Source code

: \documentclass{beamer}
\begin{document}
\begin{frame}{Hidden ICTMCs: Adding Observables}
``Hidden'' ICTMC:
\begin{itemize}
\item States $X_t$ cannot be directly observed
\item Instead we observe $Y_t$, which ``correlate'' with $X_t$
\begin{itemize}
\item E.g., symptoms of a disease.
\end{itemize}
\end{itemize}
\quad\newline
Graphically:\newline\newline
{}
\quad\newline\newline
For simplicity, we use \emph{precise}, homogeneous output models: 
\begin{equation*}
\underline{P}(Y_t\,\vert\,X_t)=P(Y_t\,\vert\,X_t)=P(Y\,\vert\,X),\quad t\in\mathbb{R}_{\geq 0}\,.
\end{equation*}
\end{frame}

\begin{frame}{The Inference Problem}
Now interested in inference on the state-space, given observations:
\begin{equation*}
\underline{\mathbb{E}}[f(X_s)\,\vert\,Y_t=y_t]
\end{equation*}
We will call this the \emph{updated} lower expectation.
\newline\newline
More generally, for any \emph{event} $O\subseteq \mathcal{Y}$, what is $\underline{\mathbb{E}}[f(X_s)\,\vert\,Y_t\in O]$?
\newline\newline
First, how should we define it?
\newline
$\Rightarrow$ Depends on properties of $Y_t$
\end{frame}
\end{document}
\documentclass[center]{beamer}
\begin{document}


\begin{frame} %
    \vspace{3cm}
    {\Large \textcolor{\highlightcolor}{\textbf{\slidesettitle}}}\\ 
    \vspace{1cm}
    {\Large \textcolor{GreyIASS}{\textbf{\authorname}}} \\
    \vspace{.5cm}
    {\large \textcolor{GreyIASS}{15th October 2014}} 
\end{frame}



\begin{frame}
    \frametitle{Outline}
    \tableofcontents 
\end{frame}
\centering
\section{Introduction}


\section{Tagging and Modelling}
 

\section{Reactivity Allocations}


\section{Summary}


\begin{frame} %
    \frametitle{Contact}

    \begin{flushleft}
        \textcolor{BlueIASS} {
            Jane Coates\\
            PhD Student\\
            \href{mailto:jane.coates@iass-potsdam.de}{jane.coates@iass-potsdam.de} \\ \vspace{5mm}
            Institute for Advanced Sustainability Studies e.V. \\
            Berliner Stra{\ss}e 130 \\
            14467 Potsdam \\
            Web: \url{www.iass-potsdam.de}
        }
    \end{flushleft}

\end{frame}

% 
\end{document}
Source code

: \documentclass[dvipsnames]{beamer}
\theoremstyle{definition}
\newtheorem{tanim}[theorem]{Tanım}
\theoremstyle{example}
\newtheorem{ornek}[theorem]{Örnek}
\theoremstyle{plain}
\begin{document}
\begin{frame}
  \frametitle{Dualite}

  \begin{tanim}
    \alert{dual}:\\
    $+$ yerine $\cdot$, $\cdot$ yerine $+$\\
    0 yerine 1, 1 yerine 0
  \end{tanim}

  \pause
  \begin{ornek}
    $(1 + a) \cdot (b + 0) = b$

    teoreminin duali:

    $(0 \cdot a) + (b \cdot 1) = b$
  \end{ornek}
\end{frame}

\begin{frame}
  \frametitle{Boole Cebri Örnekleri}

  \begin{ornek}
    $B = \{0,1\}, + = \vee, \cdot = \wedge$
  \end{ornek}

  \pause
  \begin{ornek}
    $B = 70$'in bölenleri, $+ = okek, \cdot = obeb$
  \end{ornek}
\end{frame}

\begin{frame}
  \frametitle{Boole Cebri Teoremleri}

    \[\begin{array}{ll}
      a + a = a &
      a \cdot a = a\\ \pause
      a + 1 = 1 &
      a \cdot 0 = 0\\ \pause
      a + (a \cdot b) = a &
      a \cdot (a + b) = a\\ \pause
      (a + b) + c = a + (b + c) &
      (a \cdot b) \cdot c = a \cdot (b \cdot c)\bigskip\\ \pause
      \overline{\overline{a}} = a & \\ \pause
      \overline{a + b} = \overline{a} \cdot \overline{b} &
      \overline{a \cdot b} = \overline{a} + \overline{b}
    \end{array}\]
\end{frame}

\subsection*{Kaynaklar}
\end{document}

◆ Directions for this task:
Top to bottom, transcribe every line above exactly.

◆ Task solution:
Source code

: \documentclass{beamer}
\begin{document}
\begin{frame}{Hidden ICTMCs: Adding Observables}
``Hidden'' ICTMC:
\begin{itemize}
\item States $X_t$ cannot be directly observed
\item Instead we observe $Y_t$, which ``correlate'' with $X_t$
\begin{itemize}
\item E.g., symptoms of a disease.
\end{itemize}
\end{itemize}
\quad\newline
Graphically:\newline\newline
{}
\quad\newline\newline
For simplicity, we use \emph{precise}, homogeneous output models: 
\begin{equation*}
\underline{P}(Y_t\,\vert\,X_t)=P(Y_t\,\vert\,X_t)=P(Y\,\vert\,X),\quad t\in\mathbb{R}_{\geq 0}\,.
\end{equation*}
\end{frame}

\begin{frame}{The Inference Problem}
Now interested in inference on the state-space, given observations:
\begin{equation*}
\underline{\mathbb{E}}[f(X_s)\,\vert\,Y_t=y_t]
\end{equation*}
We will call this the \emph{updated} lower expectation.
\newline\newline
More generally, for any \emph{event} $O\subseteq \mathcal{Y}$, what is $\underline{\mathbb{E}}[f(X_s)\,\vert\,Y_t\in O]$?
\newline\newline
First, how should we define it?
\newline
$\Rightarrow$ Depends on properties of $Y_t$
\end{frame}
\end{document}
\documentclass[center]{beamer}
\begin{document}


\begin{frame} %
    \vspace{3cm}
    {\Large \textcolor{\highlightcolor}{\textbf{\slidesettitle}}}\\ 
    \vspace{1cm}
    {\Large \textcolor{GreyIASS}{\textbf{\authorname}}} \\
    \vspace{.5cm}
    {\large \textcolor{GreyIASS}{15th October 2014}} 
\end{frame}



\begin{frame}
    \frametitle{Outline}
    \tableofcontents 
\end{frame}
\centering
\section{Introduction}


\section{Tagging and Modelling}
 

\section{Reactivity Allocations}


\section{Summary}


\begin{frame} %
    \frametitle{Contact}

    \begin{flushleft}
        \textcolor{BlueIASS} {
            Jane Coates\\
            PhD Student\\
            \href{mailto:jane.coates@iass-potsdam.de}{jane.coates@iass-potsdam.de} \\ \vspace{5mm}
            Institute for Advanced Sustainability Studies e.V. \\
            Berliner Stra{\ss}e 130 \\
            14467 Potsdam \\
            Web: \url{www.iass-potsdam.de}
        }
    \end{flushleft}

\end{frame}

% 
\end{document}
Source code

: \documentclass[dvipsnames]{beamer}
\theoremstyle{definition}
\newtheorem{tanim}[theorem]{Tanım}
\theoremstyle{example}
\newtheorem{ornek}[theorem]{Örnek}
\theoremstyle{plain}
\begin{document}
\begin{frame}
  \frametitle{Dualite}

  \begin{tanim}
    \alert{dual}:\\
    $+$ yerine $\cdot$, $\cdot$ yerine $+$\\
    0 yerine 1, 1 yerine 0
  \end{tanim}

  \pause
  \begin{ornek}
    $(1 + a) \cdot (b + 0) = b$

    teoreminin duali:

    $(0 \cdot a) + (b \cdot 1) = b$
  \end{ornek}
\end{frame}

\begin{frame}
  \frametitle{Boole Cebri Örnekleri}

  \begin{ornek}
    $B = \{0,1\}, + = \vee, \cdot = \wedge$
  \end{ornek}

  \pause
  \begin{ornek}
    $B = 70$'in bölenleri, $+ = okek, \cdot = obeb$
  \end{ornek}
\end{frame}

\begin{frame}
  \frametitle{Boole Cebri Teoremleri}

    \[\begin{array}{ll}
      a + a = a &
      a \cdot a = a\\ \pause
      a + 1 = 1 &
      a \cdot 0 = 0\\ \pause
      a + (a \cdot b) = a &
      a \cdot (a + b) = a\\ \pause
      (a + b) + c = a + (b + c) &
      (a \cdot b) \cdot c = a \cdot (b \cdot c)\bigskip\\ \pause
      \overline{\overline{a}} = a & \\ \pause
      \overline{a + b} = \overline{a} \cdot \overline{b} &
      \overline{a \cdot b} = \overline{a} + \overline{b}
    \end{array}\]
\end{frame}

\subsection*{Kaynaklar}
\end{document}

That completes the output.